Red-spotted Purple

Red-spotted Purple (Limenitis arthemis) is one of the more "cooperative" butterflies when it comes to getting close for a good look or a photo. With some things, using a flash up close washes out the color. With this, it helped bring out the blue iridescence. This species makes a harmless and tasty meal for any bird brave enough to eat one, but many get passed up because they resemble the toxic Pipevine Swallowtail.


Red in black, venom lack; red in yellow, kill a fellow...

This past weekend while visiting Brendan and Billi, we saw a snake that we've been looking forward to seeing for years. We found this Coral Snake (Micrurus tener) under a large sheet of bark on an old pine snag near Nacogdoches, TX. Although the neurotoxic venom from this species can be lethal to an adult human, Coral Snakes tend not to be very aggressive, and we were extremely careful while handling this one.


Golden-cheeked Warblers!

Yesterday, I got to see my first two Golden-cheeked Warblers (Dendroica chrysoparia). Today, a few of us got to catch them. I felt pretty nervous taking an endangered bird out of a net, but I think I'll get more used to it as I go.


Rio Grande Valley Trip

Sarah and I went with our friend Billi on a short but exciting trip to the southernmost part of Texas. We focused on birds, but enjoyed a lot more. We identified about 130 species of birds on the 2.5 day trip, and 33 of them were lifers for me.

A bird that I'd been looking forward to seeing since the first time I saw it in a fieldguide, the Green Jay (Cyanocorax yncas) was every bit as beautiful as I expected.

This happened to be the nearest of a few American Alligators (Alligator mississippiensis) that we were fortunate enough to see at Aransas National Wildlife Refuge, where we also got to see the endangered Whooping Cranes (Grus americana) on their wintering grounds.

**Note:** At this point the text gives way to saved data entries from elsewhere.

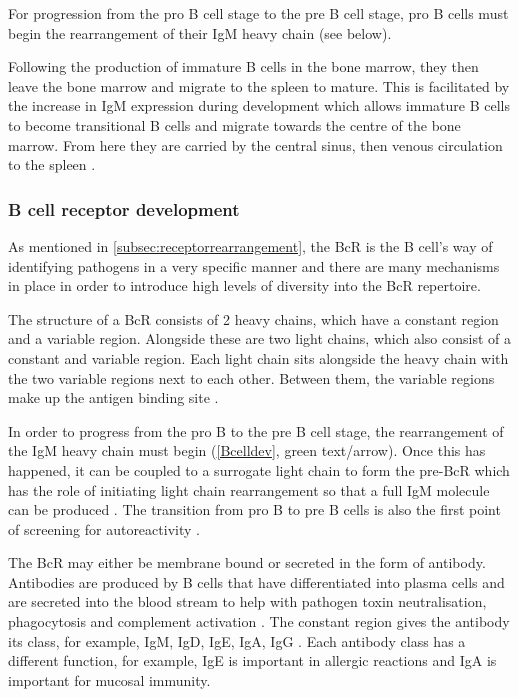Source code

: For progression from the pro B cell stage to the pre B cell stage, pro B cells must begin the rearrangement of their IgM heavy chain (see below).

Following the production of immature B cells in the bone marrow, they then leave the bone marrow and migrate to the spleen to mature.
This is facilitated by the increase in IgM expression during development which allows immature B cells to become transitional B cells and migrate towards the centre of the bone marrow. 
From here they are carried by the central sinus, then venous circulation to the spleen \citep{Loder1999}.


\subsubsection{B cell receptor development}
\label{subsubsec:Bcellrecepdevelopment}

As mentioned in \cref{subsec:receptorrearrangement}, the BcR is the B cell's way of identifying pathogens in a very specific manner and there are many mechanisms in place in order to introduce high levels of diversity into the BcR repertoire.

The structure of a BcR consists of 2 heavy chains, which have a constant region and a variable region.
Alongside these are two light chains, which also consist of a constant and variable region.
Each light chain sits alongside the heavy chain with the two variable regions next to each other.
Between them, the variable regions make up the antigen binding site \citep{Pieper2013}.


In order to progress from the pro B to the pre B cell stage, the rearrangement of the IgM heavy chain must begin (\cref{Bcelldev}, green text/arrow).
Once this has happened, it can be coupled to a surrogate light chain to form the pre-BcR which has the role of initiating light chain rearrangement so that a full IgM molecule can be produced \citep{Burrows2002}.
The transition from pro B to pre B cells is also the first point of screening for autoreactivity \citep{Pieper2013}.

The BcR may either be membrane bound or secreted in the form of antibody.
Antibodies are produced by B cells that have differentiated into plasma cells and are secreted into the blood stream to help with pathogen toxin neutralisation, phagocytosis and complement activation \citep{Janeway2008}.
The constant region gives the antibody its class, for example, IgM, IgD, IgE, IgA, IgG \citep{Pieper2013}.
Each antibody class has a different function, for example, IgE is important in allergic reactions and IgA is important for mucosal immunity.



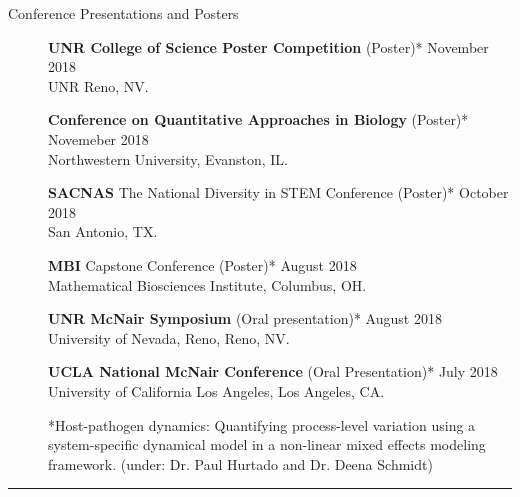 \documentclass{article}
\begin{document}
\begin{description}
	\vspace{-2mm}
	\item[Conference Presentations and Posters]\hspace*{.1in} 
		
		\textbf{UNR College of Science Poster Competition} (Poster)* \hfill{November 2018} \\
		UNR Reno, NV.
		\vspace*{1mm}
		
		\textbf{Conference on Quantitative Approaches in Biology} (Poster)* \hfill{Novemeber 2018} \\
		Northwestern University, Evanston, IL.
		\vspace*{1mm}
		
		\textbf{SACNAS} The National Diversity in STEM Conference (Poster)* \hfill{October 2018} \\
		San Antonio, TX.
		\vspace*{1mm}
		
		\textbf{MBI} Capstone Conference (Poster)* \hfill{August 2018} \\
		Mathematical Biosciences Institute, Columbus, OH.
		\vspace*{1mm}
		
		\textbf{UNR McNair Symposium} (Oral presentation)* \hfill{August 2018} \\ 
		University of Nevada, Reno, Reno, NV.
		\vspace*{1mm}
		
		\textbf{UCLA National McNair Conference} (Oral Presentation)* \hfill{July 2018}\\
		University of California Los Angeles, Los Angeles, CA.
		\vspace*{1mm}
		
		*Host-pathogen dynamics: Quantifying process-level variation using a system-specific dynamical model in a non-linear mixed effects modeling framework. (under: Dr. Paul Hurtado and Dr. Deena Schmidt)
	
\end{description}
\vspace{-2mm}
\rule{\linewidth}{1pt}
\end{document}
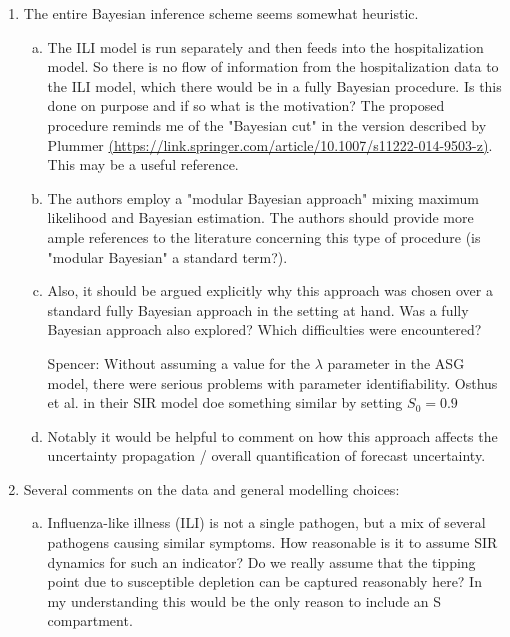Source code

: \documentclass{article}
\newcommand{\spencer}[1]{{\color{green} Spencer: #1}}
\begin{document}
\begin{enumerate}[1.]
\item The entire Bayesian inference scheme seems somewhat heuristic.

\begin{enumerate}[a.]
\item The ILI model is run separately and then feeds into the hospitalization model. So there is no
flow of information from the hospitalization data to the ILI model, which there would be in a fully
Bayesian procedure. Is this done on purpose and if so what is the motivation? The proposed
procedure reminds me of the "Bayesian cut" in the version described by Plummer
\href{(https://link.springer.com/article/10.1007/s11222-014-9503-z)}{(https://link.springer.com/article/10.1007/s11222-014-9503-z)}.
This may be a useful reference.
\item The authors employ a "modular Bayesian approach" mixing maximum likelihood and
Bayesian estimation. The authors should provide more ample references to the literature concerning
this type of procedure (is "modular Bayesian" a standard term?).
\item Also, it should be argued explicitly why this approach was chosen over a standard fully
Bayesian approach in the setting at hand. Was a fully Bayesian approach also explored? Which
difficulties were encountered?

\spencer{Without assuming a value for the $\lambda$ parameter in the ASG model, there were
serious problems with parameter identifiability. 
Osthus et al. in their SIR model doe something similar by setting $S_0 = 0.9$}

\item Notably it would be helpful to comment on how this approach affects the uncertainty
propagation / overall quantification of forecast uncertainty.

\end{enumerate}


\item Several comments on the data and general modelling choices:

\begin{enumerate}[a.]
\item Influenza-like illness (ILI) is not a single pathogen, but a mix of several pathogens causing
similar symptoms. How reasonable is it to assume SIR dynamics for such an indicator? Do we
really assume that the tipping point due to susceptible depletion can be captured reasonably here? In
my understanding this would be the only reason to include an S compartment.


\end{enumerate}
\end{enumerate}
\end{document}
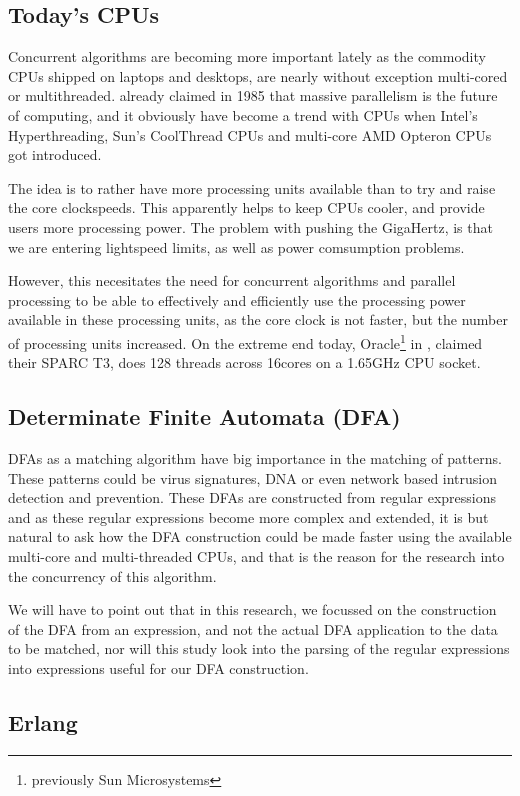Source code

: \documentclass[a4paper,11pt]{report}
\begin{document}
\subsection{Today's CPUs}
Concurrent algorithms are becoming more important lately as the
commodity CPUs shipped on laptops and desktops, are nearly without
exception multi-cored or multithreaded. \cite{ActorModel} already
claimed in 1985 that massive parallelism is the future of computing,
and it obviously have become a trend with CPUs when Intel's
Hyperthreading, Sun's CoolThread CPUs and multi-core AMD Opteron CPUs
got introduced.

  The idea is to rather have more processing units
available than to try and raise the core clockspeeds. This apparently
helps to keep CPUs cooler, and provide users more processing
power. The problem with pushing the GigaHertz, is that we are entering
lightspeed limits, as well as power comsumption problems.

 However, this necesitates the need for concurrent algorithms
and parallel processing to be able to effectively and efficiently use
the processing power available in these processing units, as the core
clock is not faster, but the number of processing units increased.  On
the extreme end today, Oracle\footnote{previously Sun Microsystems} in
\cite{url:T3}, claimed their SPARC T3, does 128 threads across 16cores
on a 1.65GHz CPU socket.

\subsection{Determinate Finite Automata (DFA)}
DFAs as a matching algorithm have big importance in the matching of
patterns. These patterns could be virus signatures, DNA or even
network based intrusion detection and prevention. These DFAs are
constructed from regular expressions and as these regular expressions
become more complex and extended, it is but natural to ask how the DFA
construction could be made faster using the available
multi-core and multi-threaded CPUs, and that is the reason for the
research into the concurrency of this algorithm.

We will have to point out that in this research, we focussed on the
construction of the DFA from an expression, and not the actual DFA
application to the data to be matched, nor will this study look into
the parsing of the regular expressions into expressions useful for our
DFA construction.


\subsection{Erlang}
\end{document}
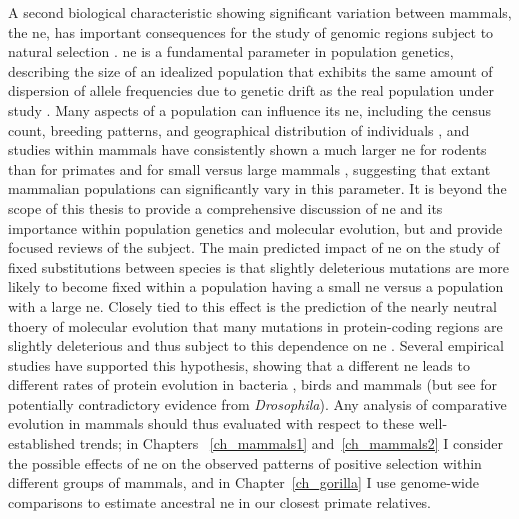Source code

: A second biological characteristic showing significant variation
between mammals, the \ac{ne}, has important consequences for the study
of genomic regions subject to natural selection
\citep{Charlesworth2009}. \ac{ne} is a fundamental parameter in
population genetics, describing the size of an idealized population
that exhibits the same amount of dispersion of allele frequencies due
to genetic drift as the real population under study
\citep{Wright1931,Woolfit2009}. Many aspects of a population can
influence its \ac{ne}, including the census count, breeding patterns,
and geographical distribution of individuals \citep{Caballero1994},
and studies within mammals have consistently shown a much larger
\ac{ne} for rodents than for primates and for small versus large
mammals \citep{EyreWalker2002,Popadin2007,Halligan2010}, suggesting
that extant mammalian populations can significantly vary in this
parameter. It is beyond the scope of this thesis to provide a
comprehensive discussion of \ac{ne} and its importance within
population genetics and molecular evolution, but \citet{Woolfit2009}
and \citet{Charlesworth2009} provide focused reviews of the
subject. The main predicted impact of \ac{ne} on the study of fixed
substitutions between species is that slightly deleterious mutations
are more likely to become fixed within a population having a small
\ac{ne} versus a population with a large \ac{ne}. Closely tied to this
effect is the prediction of the nearly neutral thoery of molecular
evolution \citep{Kimura1985} that many mutations in protein-coding
regions are slightly deleterious and thus subject to this dependence
on \ac{ne} \citep{Kimura1974a,Kimura1985,Ohta1992}. Several empirical
studies have supported this hypothesis, showing that a different
\ac{ne} leads to different rates of protein evolution in bacteria
\citep{Moran2008,Warnecke2011}, birds \citep{Axelsson2009} and mammals
\citep{Kosiol2008,Ellegren2009} (but see \citet{Bachtrog2008} for
potentially contradictory evidence from \emph{Drosophila}). Any
analysis of comparative evolution in mammals should thus evaluated
with respect to these well-established trends; in Chapters~
\ref{ch_mammals1} and~\ref{ch_mammals2} I consider the possible
effects of \ac{ne} on the observed patterns of positive selection
within different groups of mammals, and in Chapter~\ref{ch_gorilla} I
use genome-wide comparisons to estimate ancestral \ac{ne} in our
closest primate relatives.

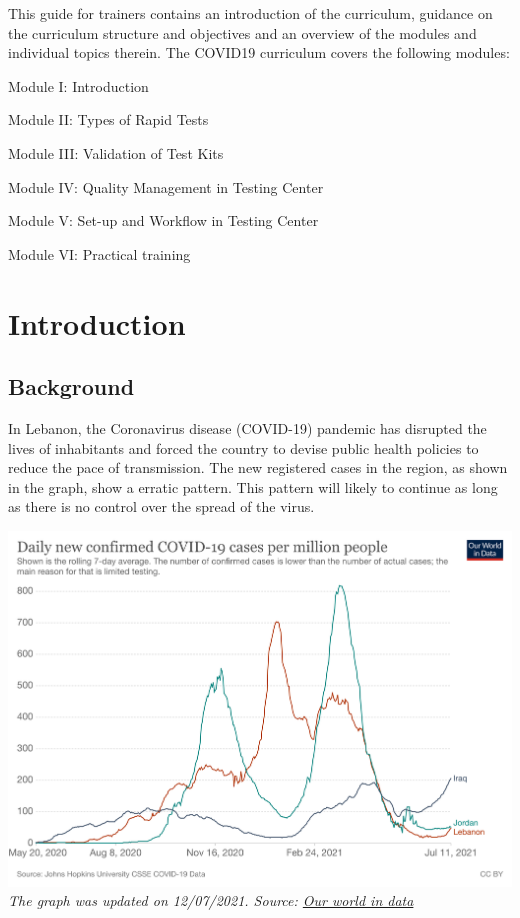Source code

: \documentclass[
]{book}
\begin{document}
This guide for trainers contains an introduction of the curriculum,
guidance on the curriculum structure and objectives and an overview of
the modules and individual topics therein. The COVID19 curriculum covers
the following modules:

Module I: Introduction

Module II: Types of Rapid Tests

Module III: Validation of Test Kits

Module IV: Quality Management in Testing Center

Module V: Set-up and Workflow in Testing Center

Module VI: Practical training

\hypertarget{intro}{%
\chapter{Introduction}\label{intro}}

\hypertarget{background}{%
\section{Background}\label{background}}

In Lebanon, the Coronavirus disease (COVID-19) pandemic has disrupted
the lives of inhabitants and forced the country to devise public health
policies to reduce the pace of transmission. The new registered cases in the region, as shown in the graph, show a erratic pattern. This pattern will likely to continue as long as there is no control over the spread of the virus.

\includegraphics{images/covid19_ME_210712.png}
\emph{The graph was updated on 12/07/2021. Source: \href{https://ourworldindata.org/coronavirus}{Our world in data} }
\end{document}
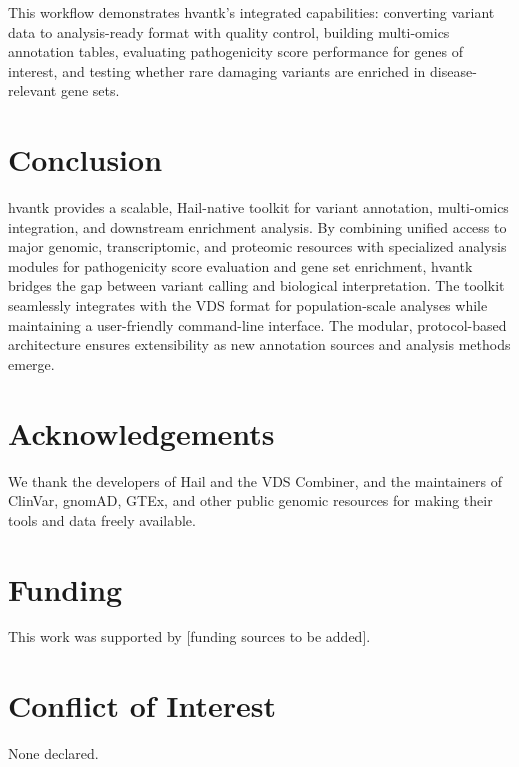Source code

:\documentclass[11pt]{article}
\begin{document}
This workflow demonstrates hvantk's integrated capabilities: converting variant data to analysis-ready format with quality control, building multi-omics annotation tables, evaluating pathogenicity score performance for genes of interest, and testing whether rare damaging variants are enriched in disease-relevant gene sets.

\section{Conclusion}

hvantk provides a scalable, Hail-native toolkit for variant annotation, multi-omics integration, and downstream enrichment analysis. By combining unified access to major genomic, transcriptomic, and proteomic resources with specialized analysis modules for pathogenicity score evaluation and gene set enrichment, hvantk bridges the gap between variant calling and biological interpretation. The toolkit seamlessly integrates with the VDS format for population-scale analyses while maintaining a user-friendly command-line interface. The modular, protocol-based architecture ensures extensibility as new annotation sources and analysis methods emerge.

\section*{Acknowledgements}

We thank the developers of Hail and the VDS Combiner, and the maintainers of ClinVar, gnomAD, GTEx, and other public genomic resources for making their tools and data freely available.

\section*{Funding}

This work was supported by [funding sources to be added].

\section*{Conflict of Interest}

None declared.



\end{document}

These Texas leaf cutting ants (Atta texanus) were an unexpected treat at our first campsite, on the Rio Grande in Salineno, TX.

I thought it fitting to have our first sighting of the Rio Grande Leopard Frog (Rana berlandieri) on the Rio Grande (their range extends over 300 miles from the Rio Grande).

Definitely one of my favorites from this trip, this Texas Tortoise (Gopherus berlandieri) was right out in the open, munching on grass at Bentsen Rio Grande State Park.


Fort Hood so far

My job on Fort Hood has begun, and although I've not yet seen a Golden-cheeked Warbler, there has been some neat stuff to keep my attention.

I was pleased to get this 'Olive' Juniper Hairstreak (Callophrys gryneus) and a Great Purple Hairstreak (Atlides halesus) in the same shot on this Elbow bush (Forestiera pubescens).

Though not rare, these Northern Cardinals (Cardinalis cardinalis) were fun to see up close.

This flower may be some type of phlox, but I'm not sure. Either way, I think it's pretty.

This Black-crested Titmouse (Baeolophus atricristatus) was a recent lifer for me, so it was fun to get to hold one. They're very spirited.

This Striped Bark Scorpion (Centruroides vittatus) was my first wild scorpion. Good reminder that I'm in Texas.

Does this remind anyone of Lord of the Rings?